Streamside Day en est un moment clé. Réalisé pendant sa résidence à la DIA Foundation de New York, ce film raconte une histoire en train de se faire : la naissance d’une ville, l’avènement d’une communauté. Au bord de l’Hudson, un lotissement en construction est en voie d’achèvement. C’est le point de départ pour créer un événement, une célébration qui pourrait devenir une coutume. Si la base est réelle, Pierre Huyghe est l’arrangeur de cette fête qu’il provoque, telle une hypothèse du futur qui se déroule dans le temps de la journée. L’exposition change alors de format, le fait artistique est ce moment où la réalité est rejointe par la fiction. Si le début du film s’ancre dans une nature idyllique et romantique en référence au monde merveilleux (et américain) de Walt Disney, la suite prend appui sur une famille tout aussi modèle que l’on suit dans son déplacement, géographique et mental, vers le village de Streamside Knolls. Le temps du voyage est celui qui fait se rejoindre le passé (dans les bagages) et ce futur à inventer.

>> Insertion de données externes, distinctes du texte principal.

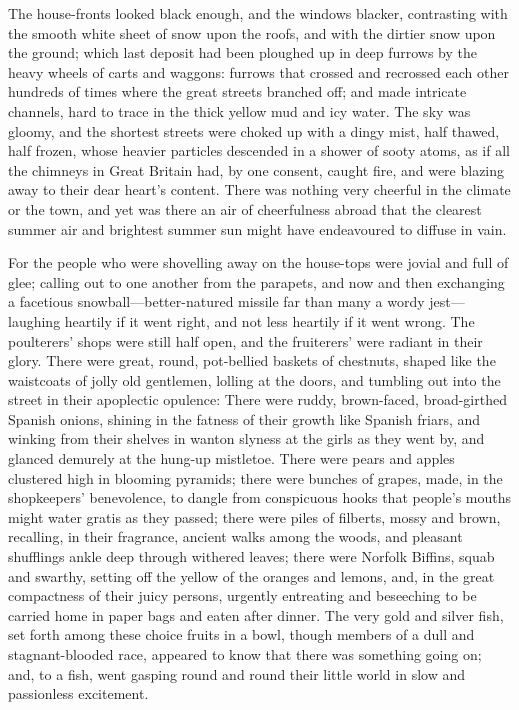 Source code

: The house-fronts looked black enough, and the windows black\-er, contrasting with the smooth white sheet of snow upon the roofs, and with the dirtier snow upon the ground; which last deposit had been ploughed up in deep furrows by the heavy wheels of carts and waggons: furrows that crossed and recrossed each other hundreds of times where the great streets branched off; and made intricate channels, hard to trace in the thick yellow mud and icy water. The sky was gloomy, and the shortest streets were choked up with a dingy mist, half thawed, half frozen, whose heavier particles descended in a shower of sooty atoms, as if all the chimneys in Great Britain had, by one consent, caught fire, and were blazing away to their dear heart's content. There was nothing very cheerful in the climate or the town, and yet was there an air of cheerfulness abroad that the clearest summer air and brightest summer sun might have endeavoured to diffuse in vain.

For the people who were shovelling away on the house-tops were jovial and full of glee; calling out to one another from the parapets, and now and then exchanging a facetious snowball---better-natured missile far than many a wordy jest---laughing heartily if it went right, and not less heartily if it went wrong. The poulterers' shops were still half open, and the fruiterers' were radiant in their glory. There were great, round, pot-bellied baskets of chestnuts, shaped like the waistcoats of jolly old gentlemen, lolling at the doors, and tumbling out into the street in their apoplectic opulence: There were ruddy, brown-faced, broad-girthed Spanish onions, shining in the fatness of their growth like Spanish friars, and winking from their shelves in wanton slyness at the girls as they went by, and glanced demurely at the hung-up mistletoe. There were pears and apples clustered high in blooming pyramids; there were bunches of grapes, made, in the shopkeepers' benevolence, to dangle from conspicuous hooks that people's  mouths might water gratis as they passed; there were piles of filberts, mossy and brown, recalling, in their fragrance, ancient walks among the woods, and pleasant shufflings ankle deep through withered leaves; there were Norfolk Biffins, squab and swarthy, setting off the yellow of the oranges and lemons, and, in the great compactness of their juicy persons, urgently entreating and beseeching to be carried home in paper bags and eaten after dinner. The very gold and silver fish, set forth among these choice fruits in a bowl, though members of a dull and stagnant-blooded race, appeared to know that there was something going on; and, to a fish, went gasping round and round their little world in slow and passionless excitement.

La communauté se constitue volontairement autour d’objectifs communs, d’instants partagés. Les événements de cette étrange journée se succèdent : autant de moments « consacrés » – parade des enfants déguisés, buffet, discours, concert – sont ici révélés comme une abstraction de cette socialisation, comme un objet en soi, celui du mythe américain de la conquête qui dépasse par ailleurs les États-Unis pour violer peu à peu les campagnes occidentales dans un excessif et vain désir de nature. Le discours critique est sous-tendu par cette beauté étrange, créée de toutes pièces, qui renvoie à l’artifice de ce qu’elle révèle. Pierre Huyghe aime « faire avec, inventer avec » et il se réfère souvent à la notion de braconnage développée par Michel de Certeau : « La fiction est un moyen de saisir le réel. » Avec cette œuvre charnière, Pierre Huyghe étend le territoire de l’œuvre d’art en transformant le réel, transfigurant « ce qui n’est pas encore » en « ce qui pourrait être ».

A.F.

C’est pas beau de critiquer ?

Carte blanche au critique d’art qui nous offre un texte personnel, subjectif, amusé, distancié, poétique… critique sur l’œuvre de son choix dans la collection du MAC/VAL. C’est pas beau de critiquer ? Une collection de « commentaires » en partenariat avec l’AICA/Association internationale des Critiques d’Art.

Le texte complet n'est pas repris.